Il Dono est le premier long-métrage réalisé par Michelangelo Frammartino, qui, après des études d'architecture, signa plusieurs courts-métrages et installations vidéo. Le film, qui a fait le tour des festivals, de Locarno à Rotterdam, a notamment décroché le Grand Prix au Festival du film italien d'Annecy en 2003 et a été primé à Thessalonique et Belfort.
"Je voulais que l'histoire de ce village soit racontée uniquement par la caméra. C'était important qu'il n'y ait aucun artifice : ni technique, ni linguistique, ni métaphorique, ni dramaturgique. Je n'ai pas demandé aux "acteurs" du film d'interpréter un rôle, mais simplement de marcher, pédaler, se raser, piocher, attendre ; en fait de reproduire devant la caméra les gestes qu'ils accomplissaient lorsque je les ai rencontrés pour la première fois, lors de mes voyages, à la recherche d'une histoire qu'il voulait bien se faire raconter (...) La caméra se limite à l'extériorité. Cela me semblait le mode le plus respectueux de raconter le naufrage d'un village qui comptait 15000 habitants il y a cinquante ans et aujourd'hui n'en abrite que quelques centaines (...) Ce qui m'intéresse, ce sont ces vies, ici, maintenant."

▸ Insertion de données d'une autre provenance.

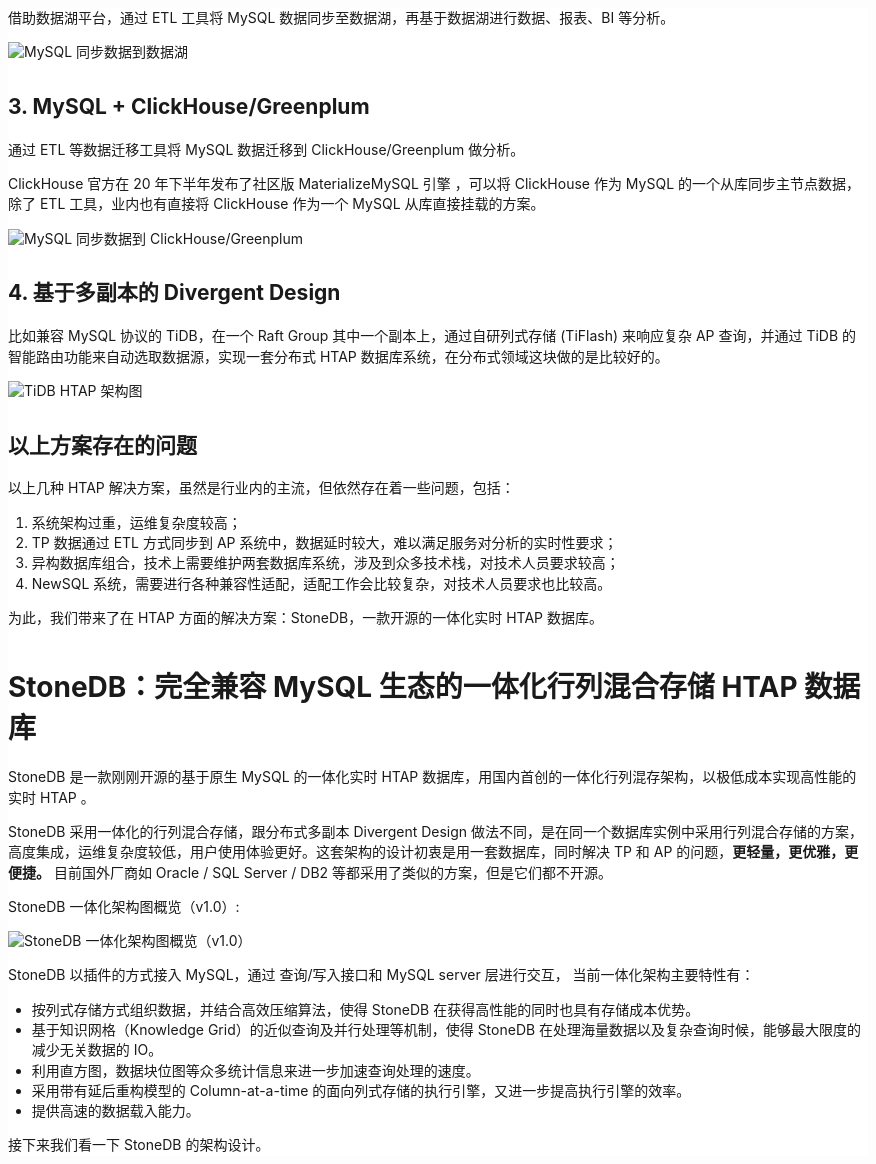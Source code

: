 借助数据湖平台，通过 ETL 工具将 MySQL 数据同步至数据湖，再基于数据湖进行数据、报表、BI 等分析。

![MySQL 同步数据到数据湖](./sync-mysql-data-to-data-lake.png)

## 3. MySQL + ClickHouse/Greenplum

通过 ETL 等数据迁移工具将 MySQL 数据迁移到 ClickHouse/Greenplum 做分析。

ClickHouse 官方在 20 年下半年发布了社区版 MaterializeMySQL 引擎 ，可以将 ClickHouse 作为 MySQL 的一个从库同步主节点数据，除了 ETL 工具，业内也有直接将 ClickHouse 作为一个 MySQL 从库直接挂载的方案。

![MySQL 同步数据到 ClickHouse/Greenplum](./sync-mysql-data-to-greenplum-or-clickhouse.png)

## 4. 基于多副本的 Divergent Design

比如兼容 MySQL 协议的 TiDB，在一个 Raft Group 其中一个副本上，通过自研列式存储 (TiFlash) 来响应复杂 AP 查询，并通过 TiDB 的智能路由功能来自动选取数据源，实现一套分布式 HTAP 数据库系统，在分布式领域这块做的是比较好的。

![TiDB HTAP 架构图](./htap-tidb.png)

## 以上方案存在的问题

以上几种 HTAP 解决方案，虽然是行业内的主流，但依然存在着一些问题，包括：

1. 系统架构过重，运维复杂度较高；
2. TP 数据通过 ETL 方式同步到 AP 系统中，数据延时较大，难以满足服务对分析的实时性要求；
3. 异构数据库组合，技术上需要维护两套数据库系统，涉及到众多技术栈，对技术人员要求较高；
4. NewSQL 系统，需要进行各种兼容性适配，适配工作会比较复杂，对技术人员要求也比较高。

为此，我们带来了在 HTAP 方面的解决方案：StoneDB，一款开源的一体化实时 HTAP 数据库。

# StoneDB：完全兼容 MySQL 生态的一体化行列混合存储 HTAP 数据库

StoneDB 是一款刚刚开源的基于原生 MySQL 的一体化实时 HTAP 数据库，用国内首创的一体化行列混存架构，以极低成本实现高性能的实时 HTAP 。

StoneDB 采用一体化的行列混合存储，跟分布式多副本 Divergent Design 做法不同，是在同一个数据库实例中采用行列混合存储的方案，高度集成，运维复杂度较低，用户使用体验更好。这套架构的设计初衷是用一套数据库，同时解决 TP 和 AP 的问题，**更轻量，更优雅，更便捷。** 目前国外厂商如 Oracle / SQL Server / DB2 等都采用了类似的方案，但是它们都不开源。

StoneDB 一体化架构图概览（v1.0）:

![StoneDB 一体化架构图概览（v1.0）](./stonedb-architecture-v1.0.png)

StoneDB 以插件的方式接入 MySQL，通过 查询/写入接口和 MySQL server 层进行交互， 当前一体化架构主要特性有：

- 按列式存储方式组织数据，并结合高效压缩算法，使得 StoneDB 在获得高性能的同时也具有存储成本优势。
- 基于知识网格（Knowledge Grid）的近似查询及并行处理等机制，使得 StoneDB 在处理海量数据以及复杂查询时候，能够最大限度的减少无关数据的 IO。
- 利用直方图，数据块位图等众多统计信息来进一步加速查询处理的速度。
- 采用带有延后重构模型的 Column-at-a-time 的面向列式存储的执行引擎，又进一步提高执行引擎的效率。
- 提供高速的数据载入能力。

接下来我们看一下 StoneDB 的架构设计。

Il Dono, film minimaliste, a été tourné en 16 mm pour un coût total de 5000 euros. "Ce n'est pas parce que nous possédions cette somme que nous avons réalisé le film, c'est le budget qu'il fallait au film pour venir au monde", souligne Frammartino.
"Une seule histoire ne peut raconter une vie entière jalonnée d'événements, rarement liés par un rapport de cause à effet, et souvent inexplicables. Le film offre des histoires. C'est le spectateur qui doit reconstituer l'histoire. Le film propose des parcours, prépare le terrain pour des histoires à venir. Il n'y a pas de dessein précis, de buts préconçus. Il dono ne s'inspire pas de la narration linéaire occidentale, mais évoque l'aspect mystérieux de la vie indéchiffrable, inracontable. Je n'impose pas de narration. En acceptant l'impossibilité de tout expliquer, je laisse au spectateur la possibilité de retrouver le fil rouge, d'élaborer son interprétation, une des mille possibles, en sautant dans l'inconnu, en prenant des risques, en formulant des hypothèses qui pourront ensuite être démenties ou confirmées."
Le cinéaste explique pourquoi il a choisi d'intituler son film Il Dono (Le Don en français) : "Le titre du film est un hommage à Derrida et à son concept du don : pour qu'un don soit possible, il faut qu'il soit impossible, c'est-à-dire non gratifiant, non intéressé, non dit. Si ces conditions ne sont pas réunies, c'est un échange, pas un don. Un don doit être oublié pour ne pas entrer dans le système de l'échange, du débit/crédit, pour garder sa nature. Quand le vieillard offre la vespa à la jeune fille, elle voudrait lui offrir son corps en échange ; mais pour lui, c'est un don, et elle pourra remplacer enfin son vélo."
Pour tourner ce film, Michelangelo Frammartino est retourné en Calabre, à Caulonia, le village de son enfance. D'autre part, c'est son grand-père Angelo qui joue le rôle du vieil homme.